‘If it walks like a duck, swims like a duck and quacks ……’
A number of articles have appeared in the trade press recently about the resurgence of Construction Management as a procurement route for construction projects and in particular high value, complex projects, in preference to what is termed lump sum design and build contracting arrangements. This has been largely attributed to economic circumstances in which Main Contractors, with depleted reserves and fragile balance sheets, wish to secure work on less onerous arrangements than the projects that have brought them to this consideration; and employers wishing to avoid paying ‘risk premiums’ for eventualities that may never materialize.
There may be some validity to this conjecture, although I believe that there are wider market forces driving the adoption of this procurement methodology, which might warrant further discussion on another occasion. What I have found perplexing in the content I have read is that there has been a careful analysis of the differences in the structure of the respective contracting arrangements in terms of risk allocation, but nothing at all has been said about behaviours. Construction management and lump sum design & build contracting arrangements are being presented as mere procurement options available between an employer and a general contractor – with the only difference being the apportionment of risk. Similarly the management fee and the margin to be earned by a design & construct contractor are portrayed as being inter-changeable terms.
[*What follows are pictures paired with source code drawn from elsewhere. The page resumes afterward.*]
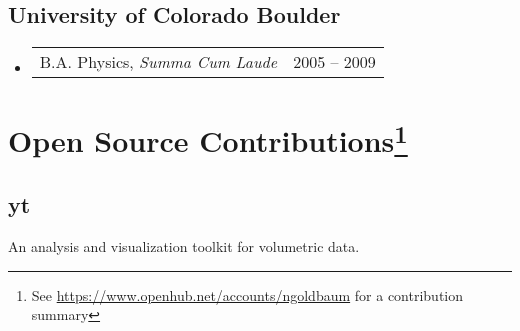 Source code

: \documentclass[10pt,letterpaper]{article}
\newcommand{\textline}[2]{
  \begin{tabularx}{\textwidth}{XY}
  #1 & #2
  \end{tabularx}
}
\begin{document}
\subsection*{University of Colorado Boulder}
\begin{itemize}
  \item[] \textline{B.A. Physics, \textit{Summa Cum Laude}}{2005 -- 2009}  %
\end{itemize}

\section*{Open Source Contributions\footnote{See
    \href{https://www.openhub.net/accounts/ngoldbaum}{https://www.openhub.net/accounts/ngoldbaum}
    for a contribution summary}}

\subsection*{yt}
An analysis and visualization toolkit for volumetric data.
\end{document}
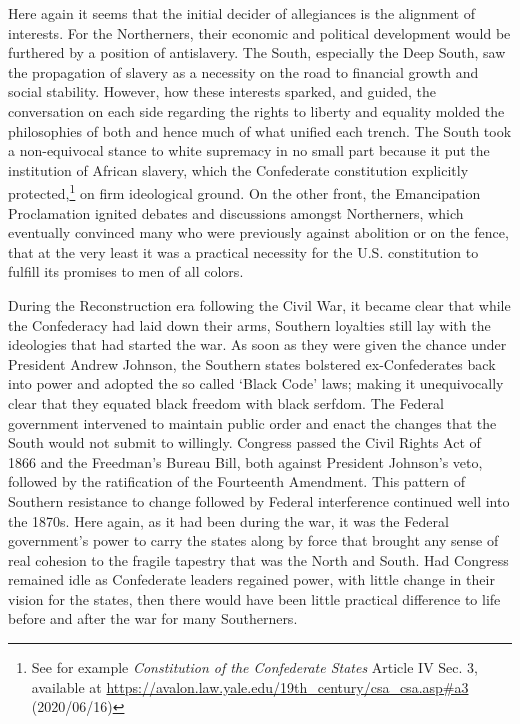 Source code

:\documentclass[a4paper]{article}
\begin{document}
Here again it seems that the initial decider of allegiances is the alignment of interests. For the Northerners, their economic and political development would be furthered by a position of antislavery. The South, especially the Deep South, saw the propagation of slavery as a necessity on the road to financial growth and social stability. However, how these interests sparked, and guided, the conversation on each side regarding the rights to liberty and equality molded the philosophies of both and hence much of what unified each trench. The South took a non-equivocal stance to white supremacy in no small part because it put the institution of African slavery, which the Confederate constitution explicitly protected,\footnote{See for example \textit{Constitution of the Confederate States} Article IV Sec. 3, available at \url{https://avalon.law.yale.edu/19th_century/csa_csa.asp#a3} (2020/06/16)} on firm ideological ground. On the other front, the Emancipation Proclamation ignited  debates and discussions amongst Northerners, which eventually convinced many who were previously against abolition or on the fence, that at the very least it was a practical necessity for the U.S. constitution to fulfill its promises to men of all colors.  

During the Reconstruction era following the Civil War, it became clear that while the Confederacy had laid down their arms, Southern loyalties still lay with the ideologies that had started the war. As soon as they were given the chance under President Andrew Johnson, the Southern states bolstered ex-Confederates back into power and adopted the so called ‘Black Code’ laws; making it unequivocally clear that they equated black freedom with black serfdom. The Federal government intervened to maintain public order and enact the changes that the South would not submit to willingly. Congress passed the Civil Rights Act of 1866 and the Freedman’s Bureau Bill, both against President Johnson's veto, followed by the ratification of the Fourteenth Amendment. This pattern of Southern resistance to change followed by Federal interference continued well into the 1870s.\autocite[pp. 531-559]{AmericanRep1} Here again, as it had been during the war, it was the Federal government’s power to carry the states along by force that brought any sense of real cohesion to the fragile tapestry that was the North and South. Had Congress remained idle as Confederate leaders regained power, with little change in their vision for the states, then there would have been little practical difference to life before and after the war for many Southerners.  
\end{document}
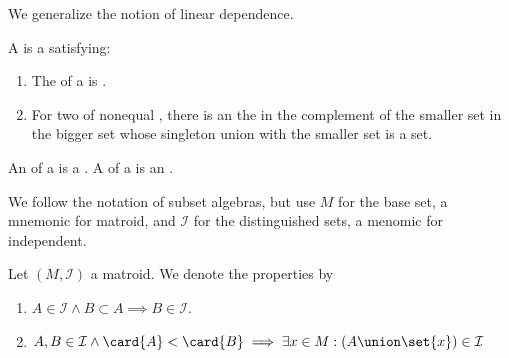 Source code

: 
\sbasic


















\sstart
{}


We generalize the notion of linear dependence.


A  is a
satisfying:
\begin{enumerate}

  \item The  of a
     is
    .

  \item For two 
     of nonequal ,
    there is an  the 
    in the complement of the smaller set in the bigger set whose
    singleton union with the smaller set is a  set.
\end{enumerate}

An 
of a  is a
.
A 
of a  is an
.



We follow the notation of subset algebras, but use $M$ for the base
set, a mnemonic for matroid, and $\mathcal{I}$ for the distinguished
sets, a menomic for independent.

Let $(M, \mathcal{I})$ a matroid.
We denote the properties by
\begin{enumerate}
  \item $A \in \mathcal{I} \land B \subset A \implies B \in \mathcal{I}$.
  \item $A, B \in \mathcal{I} \land \card{A} < \card{B} \implies \exists x \in M: (A \union \set{x}) \in \mathcal{I}$
\end{enumerate}
\strats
This overly simplistic depiction of these two discreet procurement philosophies is at best misleading and in my view wrong.
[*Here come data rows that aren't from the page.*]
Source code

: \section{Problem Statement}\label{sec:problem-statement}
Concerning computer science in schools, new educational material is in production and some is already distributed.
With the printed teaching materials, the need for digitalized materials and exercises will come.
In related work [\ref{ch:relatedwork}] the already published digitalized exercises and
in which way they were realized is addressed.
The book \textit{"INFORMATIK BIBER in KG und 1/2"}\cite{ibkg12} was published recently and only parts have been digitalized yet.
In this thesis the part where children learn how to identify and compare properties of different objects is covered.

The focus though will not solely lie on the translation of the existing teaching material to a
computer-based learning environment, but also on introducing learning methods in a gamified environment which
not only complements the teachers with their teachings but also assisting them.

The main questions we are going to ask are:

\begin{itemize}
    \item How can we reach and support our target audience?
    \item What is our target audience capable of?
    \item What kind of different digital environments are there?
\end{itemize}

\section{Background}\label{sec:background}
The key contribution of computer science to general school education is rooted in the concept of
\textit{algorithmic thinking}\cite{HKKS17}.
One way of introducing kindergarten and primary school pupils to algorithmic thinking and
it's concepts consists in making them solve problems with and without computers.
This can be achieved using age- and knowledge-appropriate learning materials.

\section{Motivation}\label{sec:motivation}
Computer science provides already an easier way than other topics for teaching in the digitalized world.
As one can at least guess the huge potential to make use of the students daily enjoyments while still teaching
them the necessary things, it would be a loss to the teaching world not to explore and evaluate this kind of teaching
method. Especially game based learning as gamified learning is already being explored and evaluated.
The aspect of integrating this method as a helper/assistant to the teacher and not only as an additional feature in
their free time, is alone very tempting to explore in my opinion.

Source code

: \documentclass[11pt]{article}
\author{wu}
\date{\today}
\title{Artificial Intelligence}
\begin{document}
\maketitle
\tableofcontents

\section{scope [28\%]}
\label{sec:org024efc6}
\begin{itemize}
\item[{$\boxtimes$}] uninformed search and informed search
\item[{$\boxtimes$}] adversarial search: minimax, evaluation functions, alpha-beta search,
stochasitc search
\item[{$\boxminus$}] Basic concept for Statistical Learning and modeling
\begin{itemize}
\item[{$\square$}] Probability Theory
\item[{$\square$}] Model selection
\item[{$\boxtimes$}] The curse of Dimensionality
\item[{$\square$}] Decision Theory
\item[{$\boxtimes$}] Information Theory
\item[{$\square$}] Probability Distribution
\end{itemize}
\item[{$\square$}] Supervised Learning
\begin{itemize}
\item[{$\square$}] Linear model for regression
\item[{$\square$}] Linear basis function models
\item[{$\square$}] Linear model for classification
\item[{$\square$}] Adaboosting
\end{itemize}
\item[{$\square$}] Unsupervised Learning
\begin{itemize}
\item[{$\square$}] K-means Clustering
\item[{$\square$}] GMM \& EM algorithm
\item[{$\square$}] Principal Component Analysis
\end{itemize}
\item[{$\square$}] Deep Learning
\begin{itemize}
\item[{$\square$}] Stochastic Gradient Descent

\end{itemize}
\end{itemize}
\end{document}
The processes to be undertaken in bringing a project to fruition, from site acquisition to occupation and operation are the same irrespective of whether the construction delivery method selected should be construction management or some form of lump sum contracting arrangement; the differences lie in the timing of when certain activities may be undertaken and the ultimate responsibility in terms of time and money for their delivery. Arguably the total project cost ought to be the same irrespective of the procurement methodology adopted.
The key difference is that the Construction Manager is a consultant, a member of the Employer’s professional team whose performance is measured in the competence with which it carries out the services it is required to carry out under the construction management agreement; a Contractor is engaged to deliver the scope of the contract works by the Date for Completion for the Contract Sum, with its performance being measured by the Client against these obligations and by its shareholders in terms of margin achieved. The behaviours required to carry out these different roles are not the same.
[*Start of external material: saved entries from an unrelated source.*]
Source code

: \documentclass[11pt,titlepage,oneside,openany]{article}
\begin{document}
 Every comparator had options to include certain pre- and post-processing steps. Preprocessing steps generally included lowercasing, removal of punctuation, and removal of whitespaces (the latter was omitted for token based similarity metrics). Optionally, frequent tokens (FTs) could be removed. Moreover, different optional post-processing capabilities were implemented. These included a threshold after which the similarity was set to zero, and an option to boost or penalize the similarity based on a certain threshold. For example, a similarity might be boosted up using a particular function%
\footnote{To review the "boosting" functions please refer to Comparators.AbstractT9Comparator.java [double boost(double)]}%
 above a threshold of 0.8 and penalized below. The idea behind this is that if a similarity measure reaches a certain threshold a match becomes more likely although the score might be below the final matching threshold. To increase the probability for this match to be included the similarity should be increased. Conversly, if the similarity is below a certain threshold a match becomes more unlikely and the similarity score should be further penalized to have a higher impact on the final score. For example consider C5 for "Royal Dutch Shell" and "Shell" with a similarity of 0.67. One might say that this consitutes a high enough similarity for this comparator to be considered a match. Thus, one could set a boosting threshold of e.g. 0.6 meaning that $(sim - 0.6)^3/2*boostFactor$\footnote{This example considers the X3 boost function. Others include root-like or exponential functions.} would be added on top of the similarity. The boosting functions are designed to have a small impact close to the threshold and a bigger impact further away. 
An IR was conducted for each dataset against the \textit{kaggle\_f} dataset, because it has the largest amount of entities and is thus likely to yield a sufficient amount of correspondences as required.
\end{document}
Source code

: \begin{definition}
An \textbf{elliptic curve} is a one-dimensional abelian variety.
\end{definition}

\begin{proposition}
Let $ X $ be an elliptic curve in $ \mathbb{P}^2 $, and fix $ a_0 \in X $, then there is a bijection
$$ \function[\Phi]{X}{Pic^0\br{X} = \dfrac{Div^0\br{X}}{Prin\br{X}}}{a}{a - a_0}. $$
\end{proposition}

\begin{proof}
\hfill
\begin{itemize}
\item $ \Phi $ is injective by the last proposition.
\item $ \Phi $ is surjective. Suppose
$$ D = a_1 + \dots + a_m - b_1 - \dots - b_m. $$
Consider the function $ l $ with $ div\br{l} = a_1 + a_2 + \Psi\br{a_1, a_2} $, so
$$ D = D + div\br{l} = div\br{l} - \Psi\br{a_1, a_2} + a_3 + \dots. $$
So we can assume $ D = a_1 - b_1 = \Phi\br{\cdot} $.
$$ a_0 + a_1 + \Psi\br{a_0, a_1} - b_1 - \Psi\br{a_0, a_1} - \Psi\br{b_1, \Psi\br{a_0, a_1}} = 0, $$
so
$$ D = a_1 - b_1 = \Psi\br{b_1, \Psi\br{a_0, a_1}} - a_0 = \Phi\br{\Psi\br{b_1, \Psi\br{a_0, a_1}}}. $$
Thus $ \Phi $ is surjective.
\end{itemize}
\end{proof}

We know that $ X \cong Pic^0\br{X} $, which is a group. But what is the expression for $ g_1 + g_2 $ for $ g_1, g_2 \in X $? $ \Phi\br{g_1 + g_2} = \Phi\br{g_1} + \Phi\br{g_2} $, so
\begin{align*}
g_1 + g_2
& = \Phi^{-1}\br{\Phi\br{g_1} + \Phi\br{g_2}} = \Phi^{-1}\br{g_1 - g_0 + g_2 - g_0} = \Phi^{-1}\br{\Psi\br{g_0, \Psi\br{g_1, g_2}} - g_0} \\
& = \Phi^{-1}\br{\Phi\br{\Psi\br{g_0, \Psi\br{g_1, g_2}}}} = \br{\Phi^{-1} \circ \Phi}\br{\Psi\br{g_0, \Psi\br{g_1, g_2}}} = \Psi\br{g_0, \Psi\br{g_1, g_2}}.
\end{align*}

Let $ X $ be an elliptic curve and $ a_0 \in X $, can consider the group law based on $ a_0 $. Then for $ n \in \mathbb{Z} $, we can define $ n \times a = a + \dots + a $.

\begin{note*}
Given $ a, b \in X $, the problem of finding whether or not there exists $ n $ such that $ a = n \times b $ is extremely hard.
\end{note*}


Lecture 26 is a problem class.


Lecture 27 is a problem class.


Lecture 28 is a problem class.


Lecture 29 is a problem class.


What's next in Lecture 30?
The construction market used to be clearly subdivided with organizations that would undertake management contracting work and general contractors; what was termed ‘fee’ contracting and ‘hard money’ contracting at the time. These distinctions are no-longer prevalent with all contracting businesses purporting to carry out both styles of contracting work.
The successful delivery of any project will be dependent upon the selection of the right participants with the competence to carry out their appointed roles as defined in the particular contract. Simply expecting a better, cheaper outcome by adopting a different style of contracting and expecting the behaviours to follow will not work. The old adage holds true: ‘if it walks like a duck, swims like a duck and quacks like a duck; it is probably a duck!’